__Records contained in a dataset__.
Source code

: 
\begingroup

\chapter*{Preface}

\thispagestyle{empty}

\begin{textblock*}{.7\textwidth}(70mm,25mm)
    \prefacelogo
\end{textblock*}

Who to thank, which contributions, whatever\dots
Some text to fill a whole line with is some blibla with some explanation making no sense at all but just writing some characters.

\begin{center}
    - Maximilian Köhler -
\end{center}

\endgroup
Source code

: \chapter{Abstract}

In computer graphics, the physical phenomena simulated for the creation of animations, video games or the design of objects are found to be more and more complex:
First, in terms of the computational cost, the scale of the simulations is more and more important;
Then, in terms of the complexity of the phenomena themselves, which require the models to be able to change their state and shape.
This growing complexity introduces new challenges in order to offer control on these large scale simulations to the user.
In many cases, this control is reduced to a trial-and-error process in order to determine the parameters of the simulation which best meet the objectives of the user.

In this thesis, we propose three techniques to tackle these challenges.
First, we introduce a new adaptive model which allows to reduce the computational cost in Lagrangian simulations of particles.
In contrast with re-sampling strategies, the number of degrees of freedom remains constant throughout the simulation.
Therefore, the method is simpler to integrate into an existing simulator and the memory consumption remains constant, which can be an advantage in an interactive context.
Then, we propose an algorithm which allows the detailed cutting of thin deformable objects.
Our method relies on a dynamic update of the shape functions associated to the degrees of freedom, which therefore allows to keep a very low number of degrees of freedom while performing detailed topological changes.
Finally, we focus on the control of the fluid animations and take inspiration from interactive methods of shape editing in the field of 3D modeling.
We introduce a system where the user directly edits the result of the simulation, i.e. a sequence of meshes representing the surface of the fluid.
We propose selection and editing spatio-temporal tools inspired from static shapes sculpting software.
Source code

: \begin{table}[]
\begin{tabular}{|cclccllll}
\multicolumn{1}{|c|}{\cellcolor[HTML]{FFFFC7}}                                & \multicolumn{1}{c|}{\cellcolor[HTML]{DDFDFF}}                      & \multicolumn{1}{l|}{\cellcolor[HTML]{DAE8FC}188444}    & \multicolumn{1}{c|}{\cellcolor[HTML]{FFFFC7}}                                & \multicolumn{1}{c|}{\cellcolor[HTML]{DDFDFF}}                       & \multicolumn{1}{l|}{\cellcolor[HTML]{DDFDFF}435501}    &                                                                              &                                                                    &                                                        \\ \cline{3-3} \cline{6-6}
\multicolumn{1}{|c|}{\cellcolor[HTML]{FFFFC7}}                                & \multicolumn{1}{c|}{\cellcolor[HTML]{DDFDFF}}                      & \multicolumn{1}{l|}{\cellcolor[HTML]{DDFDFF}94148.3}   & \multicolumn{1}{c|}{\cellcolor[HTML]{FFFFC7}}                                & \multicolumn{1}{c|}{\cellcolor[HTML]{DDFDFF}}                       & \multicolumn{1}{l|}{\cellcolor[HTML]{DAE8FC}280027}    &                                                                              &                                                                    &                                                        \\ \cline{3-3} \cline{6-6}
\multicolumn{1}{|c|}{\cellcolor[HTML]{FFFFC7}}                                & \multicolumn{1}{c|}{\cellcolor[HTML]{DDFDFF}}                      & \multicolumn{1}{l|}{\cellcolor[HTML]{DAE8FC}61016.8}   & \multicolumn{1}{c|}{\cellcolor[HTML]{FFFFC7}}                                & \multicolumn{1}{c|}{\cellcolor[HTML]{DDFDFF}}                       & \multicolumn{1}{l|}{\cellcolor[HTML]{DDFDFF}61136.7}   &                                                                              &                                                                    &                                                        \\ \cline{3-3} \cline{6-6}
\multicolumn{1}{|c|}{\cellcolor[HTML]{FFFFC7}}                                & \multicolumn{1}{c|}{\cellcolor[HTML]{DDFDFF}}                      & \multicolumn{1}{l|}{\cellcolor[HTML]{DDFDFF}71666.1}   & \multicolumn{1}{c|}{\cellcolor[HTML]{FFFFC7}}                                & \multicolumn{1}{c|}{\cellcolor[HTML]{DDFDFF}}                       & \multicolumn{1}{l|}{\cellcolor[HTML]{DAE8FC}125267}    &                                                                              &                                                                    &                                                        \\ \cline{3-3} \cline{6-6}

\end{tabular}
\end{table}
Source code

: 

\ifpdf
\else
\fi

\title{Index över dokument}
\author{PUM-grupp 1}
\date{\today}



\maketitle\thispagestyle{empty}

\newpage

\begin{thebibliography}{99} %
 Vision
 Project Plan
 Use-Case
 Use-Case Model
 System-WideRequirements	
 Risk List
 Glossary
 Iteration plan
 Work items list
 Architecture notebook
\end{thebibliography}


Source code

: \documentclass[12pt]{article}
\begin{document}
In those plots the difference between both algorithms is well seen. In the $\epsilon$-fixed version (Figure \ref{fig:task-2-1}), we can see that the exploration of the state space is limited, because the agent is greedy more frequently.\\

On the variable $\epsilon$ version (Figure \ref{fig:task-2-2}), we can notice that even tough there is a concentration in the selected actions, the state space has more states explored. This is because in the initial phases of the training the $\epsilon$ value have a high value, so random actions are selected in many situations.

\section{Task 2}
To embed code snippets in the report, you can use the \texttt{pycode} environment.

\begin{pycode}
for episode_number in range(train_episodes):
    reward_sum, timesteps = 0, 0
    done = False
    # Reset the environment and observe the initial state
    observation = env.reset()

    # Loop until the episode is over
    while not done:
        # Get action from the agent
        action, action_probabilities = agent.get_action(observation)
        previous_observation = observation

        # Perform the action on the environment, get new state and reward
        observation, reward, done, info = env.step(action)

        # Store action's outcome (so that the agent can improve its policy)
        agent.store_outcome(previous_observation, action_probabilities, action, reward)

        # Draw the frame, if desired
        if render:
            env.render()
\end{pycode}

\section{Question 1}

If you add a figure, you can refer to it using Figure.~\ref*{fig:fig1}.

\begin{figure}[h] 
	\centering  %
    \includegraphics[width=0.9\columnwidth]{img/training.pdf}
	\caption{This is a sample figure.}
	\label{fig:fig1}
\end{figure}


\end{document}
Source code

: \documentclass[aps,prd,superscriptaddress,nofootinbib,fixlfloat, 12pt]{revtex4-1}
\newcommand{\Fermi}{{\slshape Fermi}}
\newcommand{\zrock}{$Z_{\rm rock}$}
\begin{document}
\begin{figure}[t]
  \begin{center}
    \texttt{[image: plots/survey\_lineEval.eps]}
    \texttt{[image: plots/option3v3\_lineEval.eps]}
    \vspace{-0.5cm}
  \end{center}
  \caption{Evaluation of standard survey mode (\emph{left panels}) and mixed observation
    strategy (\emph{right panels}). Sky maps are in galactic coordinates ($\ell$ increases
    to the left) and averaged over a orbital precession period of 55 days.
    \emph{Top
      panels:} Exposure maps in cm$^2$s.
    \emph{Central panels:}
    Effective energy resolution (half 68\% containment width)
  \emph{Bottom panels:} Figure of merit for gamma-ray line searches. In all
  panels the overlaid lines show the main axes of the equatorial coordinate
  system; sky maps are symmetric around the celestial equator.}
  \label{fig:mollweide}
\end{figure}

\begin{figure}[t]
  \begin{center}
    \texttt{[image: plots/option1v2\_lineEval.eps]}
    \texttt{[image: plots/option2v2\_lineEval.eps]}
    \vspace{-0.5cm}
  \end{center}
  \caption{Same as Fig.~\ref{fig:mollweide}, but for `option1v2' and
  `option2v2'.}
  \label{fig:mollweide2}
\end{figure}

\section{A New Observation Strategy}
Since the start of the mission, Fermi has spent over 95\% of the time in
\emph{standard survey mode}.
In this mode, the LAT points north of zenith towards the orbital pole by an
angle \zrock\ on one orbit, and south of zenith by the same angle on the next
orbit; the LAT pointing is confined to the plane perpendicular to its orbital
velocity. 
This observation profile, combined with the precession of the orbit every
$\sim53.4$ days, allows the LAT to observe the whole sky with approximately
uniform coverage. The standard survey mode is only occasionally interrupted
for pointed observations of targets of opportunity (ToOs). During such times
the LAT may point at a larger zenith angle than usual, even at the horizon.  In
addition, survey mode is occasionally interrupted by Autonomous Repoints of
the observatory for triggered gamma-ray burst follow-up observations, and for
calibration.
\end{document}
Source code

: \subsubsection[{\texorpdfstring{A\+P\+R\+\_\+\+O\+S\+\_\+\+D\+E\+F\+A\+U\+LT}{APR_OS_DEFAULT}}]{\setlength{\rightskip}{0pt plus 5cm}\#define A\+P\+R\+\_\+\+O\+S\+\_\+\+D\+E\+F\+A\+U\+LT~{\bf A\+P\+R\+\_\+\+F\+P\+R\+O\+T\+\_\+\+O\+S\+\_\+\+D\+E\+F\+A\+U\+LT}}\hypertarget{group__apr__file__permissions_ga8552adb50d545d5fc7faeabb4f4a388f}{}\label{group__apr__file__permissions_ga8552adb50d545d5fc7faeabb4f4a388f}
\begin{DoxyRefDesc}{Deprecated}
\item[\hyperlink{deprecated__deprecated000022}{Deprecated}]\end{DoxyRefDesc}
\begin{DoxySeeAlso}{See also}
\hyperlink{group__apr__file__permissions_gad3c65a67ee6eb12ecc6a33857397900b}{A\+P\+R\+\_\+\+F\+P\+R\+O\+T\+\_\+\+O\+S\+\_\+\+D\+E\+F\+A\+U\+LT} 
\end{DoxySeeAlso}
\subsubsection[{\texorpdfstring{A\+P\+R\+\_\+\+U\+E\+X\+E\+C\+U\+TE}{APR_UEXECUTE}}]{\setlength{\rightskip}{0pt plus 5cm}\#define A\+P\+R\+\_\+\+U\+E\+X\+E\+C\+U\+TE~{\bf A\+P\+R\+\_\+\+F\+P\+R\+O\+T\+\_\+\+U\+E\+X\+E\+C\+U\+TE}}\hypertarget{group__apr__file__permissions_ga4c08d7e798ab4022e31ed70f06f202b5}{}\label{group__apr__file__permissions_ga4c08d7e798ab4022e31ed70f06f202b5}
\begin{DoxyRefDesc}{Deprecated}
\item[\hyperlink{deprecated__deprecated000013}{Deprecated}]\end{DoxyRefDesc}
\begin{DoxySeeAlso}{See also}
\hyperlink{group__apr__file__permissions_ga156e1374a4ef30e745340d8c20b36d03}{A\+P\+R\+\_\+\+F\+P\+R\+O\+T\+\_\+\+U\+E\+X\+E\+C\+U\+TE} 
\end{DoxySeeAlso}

__Work request__. Above are the records; report each line in them that includes the word "texorpdfstring".

__Solution for this task__.
: \subsubsection[{\texorpdfstring{A\+P\+R\+\_\+\+O\+S\+\_\+\+D\+E\+F\+A\+U\+LT}{APR_OS_DEFAULT}}]{\setlength{\rightskip}{0pt plus 5cm}\#define A\+P\+R\+\_\+\+O\+S\+\_\+\+D\+E\+F\+A\+U\+LT~{\bf A\+P\+R\+\_\+\+F\+P\+R\+O\+T\+\_\+\+O\+S\+\_\+\+D\+E\+F\+A\+U\+LT}}\hypertarget{group__apr__file__permissions_ga8552adb50d545d5fc7faeabb4f4a388f}{}\label{group__apr__file__permissions_ga8552adb50d545d5fc7faeabb4f4a388f}
\subsubsection[{\texorpdfstring{A\+P\+R\+\_\+\+U\+E\+X\+E\+C\+U\+TE}{APR_UEXECUTE}}]{\setlength{\rightskip}{0pt plus 5cm}\#define A\+P\+R\+\_\+\+U\+E\+X\+E\+C\+U\+TE~{\bf A\+P\+R\+\_\+\+F\+P\+R\+O\+T\+\_\+\+U\+E\+X\+E\+C\+U\+TE}}\hypertarget{group__apr__file__permissions_ga4c08d7e798ab4022e31ed70f06f202b5}{}\label{group__apr__file__permissions_ga4c08d7e798ab4022e31ed70f06f202b5}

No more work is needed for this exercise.